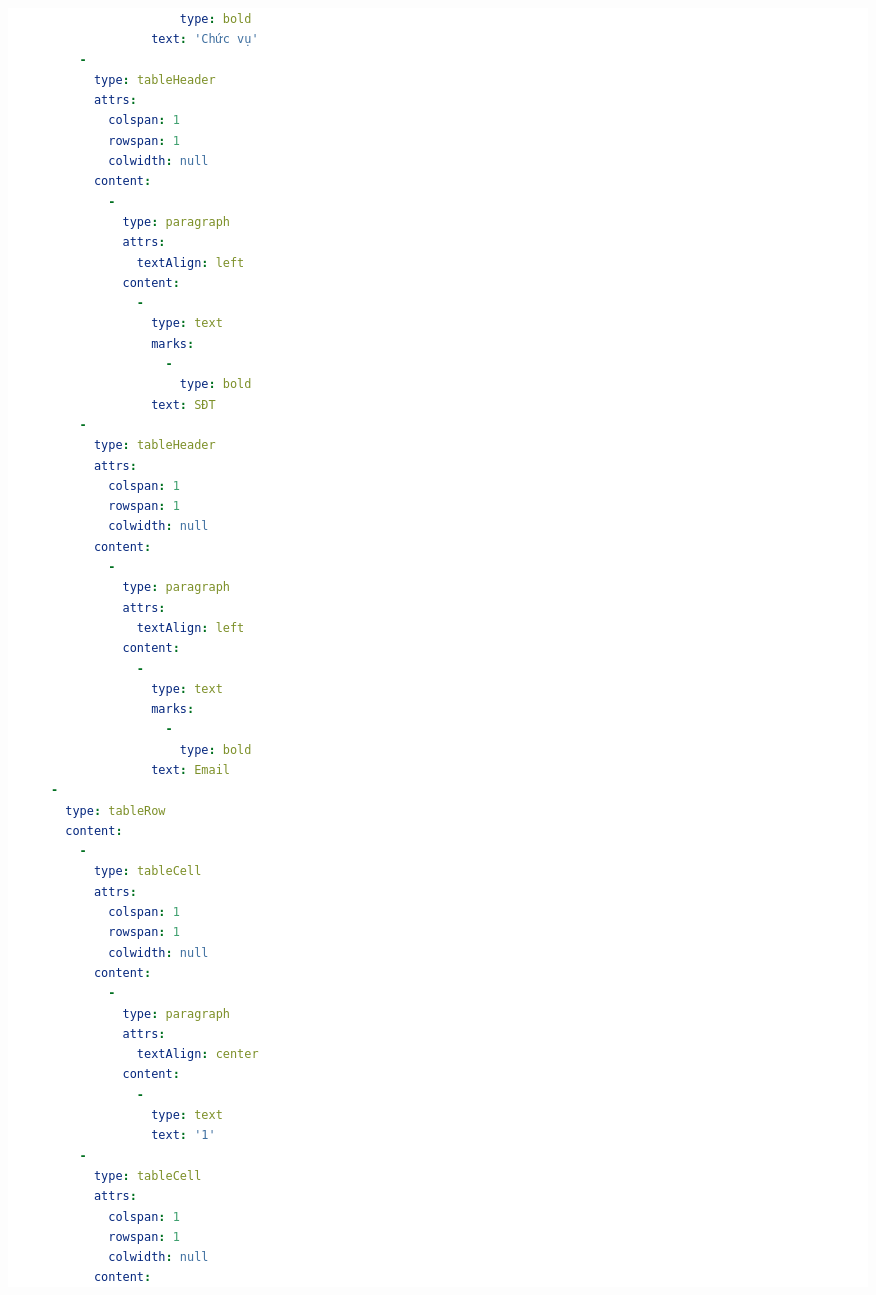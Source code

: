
 ```yaml
                        type: bold
                    text: 'Chức vụ'
          -
            type: tableHeader
            attrs:
              colspan: 1
              rowspan: 1
              colwidth: null
            content:
              -
                type: paragraph
                attrs:
                  textAlign: left
                content:
                  -
                    type: text
                    marks:
                      -
                        type: bold
                    text: SĐT
          -
            type: tableHeader
            attrs:
              colspan: 1
              rowspan: 1
              colwidth: null
            content:
              -
                type: paragraph
                attrs:
                  textAlign: left
                content:
                  -
                    type: text
                    marks:
                      -
                        type: bold
                    text: Email
      -
        type: tableRow
        content:
          -
            type: tableCell
            attrs:
              colspan: 1
              rowspan: 1
              colwidth: null
            content:
              -
                type: paragraph
                attrs:
                  textAlign: center
                content:
                  -
                    type: text
                    text: '1'
          -
            type: tableCell
            attrs:
              colspan: 1
              rowspan: 1
              colwidth: null
            content:
```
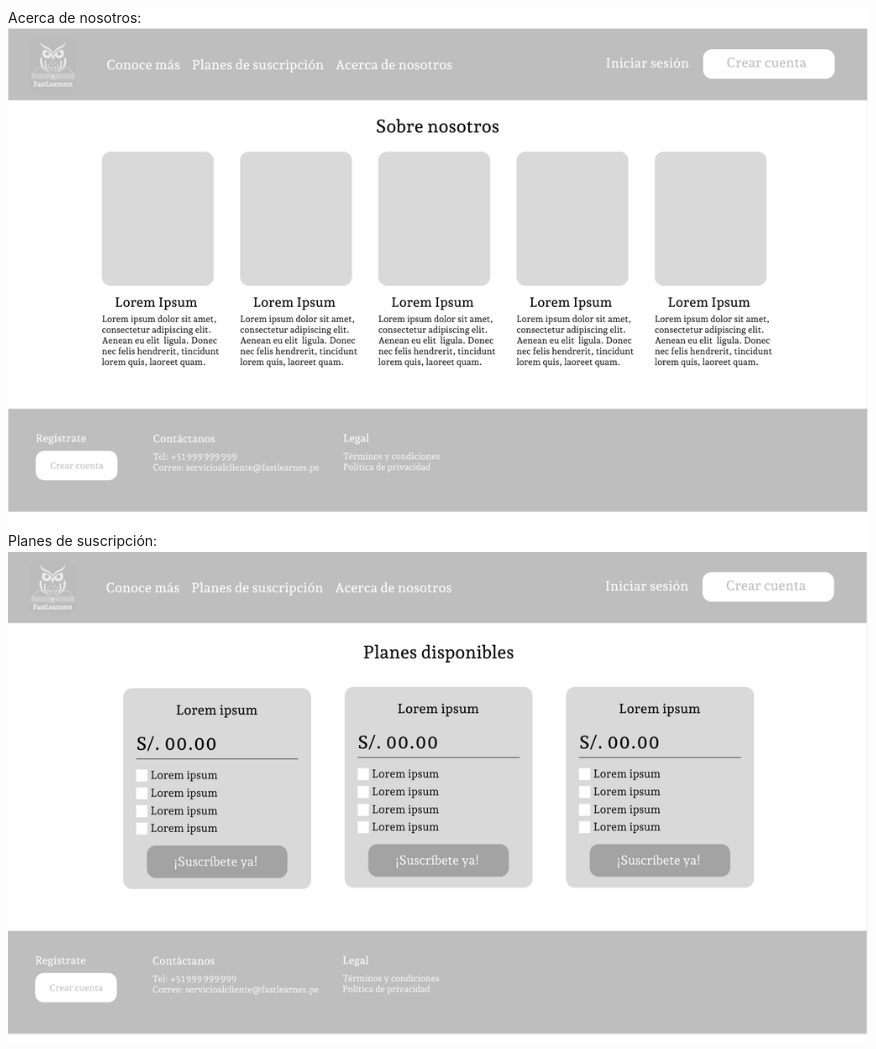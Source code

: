 Acerca de nosotros: 
<img src="assets/images/capituloIV/LandingPageWF2.png" alt="Landing Page WF" style="width:100%;">

Planes de suscripción:
<img src="assets/images/capituloIV/LandingPageWF3.png" alt="Landing Page WF" style="width:100%;">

++++++

**What is being asked:** Pick out every line of the listing containing the word "style", and show those lines.

**Result of this task:**
<img src="assets/images/capituloIV/LandingPageWF2.png" alt="Landing Page WF" style="width:100%;">
<img src="assets/images/capituloIV/LandingPageWF3.png" alt="Landing Page WF" style="width:100%;">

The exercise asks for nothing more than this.